3. Is there significant cross-contamination between pins or across the source or target plates?
   Depending again on properties of the organism, it could easily be imagined that a spray of viable cells could be spread by ROTOR+ replicating operations, resulting in cross-contamination and ruined experiments.
4. What density of colonies is the maximum that can reliably be plated and distinguished using the ROTOR+?
   The maximum density that the colonies can be plated is dependent on the size and the growth rate of the organism, and will affect the throughput of the screens that can be performed on the organism.

APPLICATION: LIQUID-TO-AGAR TRANSFER

I used Singer PlusPlates™, filled with 50 ml of TAP agar (standard Chlamydomonas medium) supplemented with 50 μg/ml ampicillin to suppress bacterial contamination. Because Chlamydomonas is highly motile in liquid medium and also highly lightresponsive, we removed the interior lights from the ROTOR+, and kept the cover closed during operations to the extent possible. Without this precaution, the algae strongly aggregated in different regions of the source plate, obviously confounding the reproducibility of spotting across the plate.

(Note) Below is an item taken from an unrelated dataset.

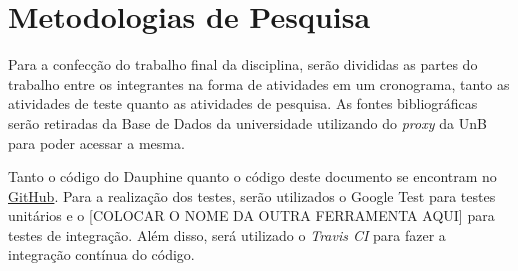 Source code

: \chapter[Metodologias de Pesquisa]{Metodologias de Pesquisa}

Para a confecção do trabalho final da disciplina, serão divididas as partes do trabalho entre os integrantes na forma de atividades em um cronograma, tanto as atividades de teste quanto as atividades de pesquisa. As fontes bibliográficas serão retiradas da Base de Dados da universidade utilizando do \textit{proxy} da UnB para poder acessar a mesma. 

Tanto o código do Dauphine quanto o código deste documento se encontram no \href{https://github.com/CaioIcy/Dauphine}{GitHub}. Para a realização dos testes, serão utilizados o Google Test para testes unitários e o [COLOCAR O NOME DA OUTRA FERRAMENTA AQUI] para testes de integração. Além disso, será utilizado o \textit{Travis CI} para fazer a integração contínua do código.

Using an open plate filled with 25 ml of liquid TAP medium, containing wet Chlamydomonas (cc-124 background) at ~10^6 cells/ml, we made liquid-to-agar transfers using the long-pin 384 RePad™, in a 384 -> 1536 arraying pattern (revisiting the source between pinnings). Plates were incubated for 3 days at 33°C under strong illumination (Figure 1A), and were examined microscopically at intervals.

Figure 1: Liquid-to-agar transfer.

(A) Photograph of a plate showing 1536 60 nl drops of Chlamydomonas suspension spotted with 384-long RePad™ after 2 days incubation. The photograph shows uniformity across spots.
B) Micrograph of region in 1 of 1536 drops after plating (0 hr.)
at high- (top) and low- (bottom) magnification.
(C) Same region after 18 hours incubation (right) at high- (top) and low- (bottom) magnification. Viability is >95% (all cells form microcolonies).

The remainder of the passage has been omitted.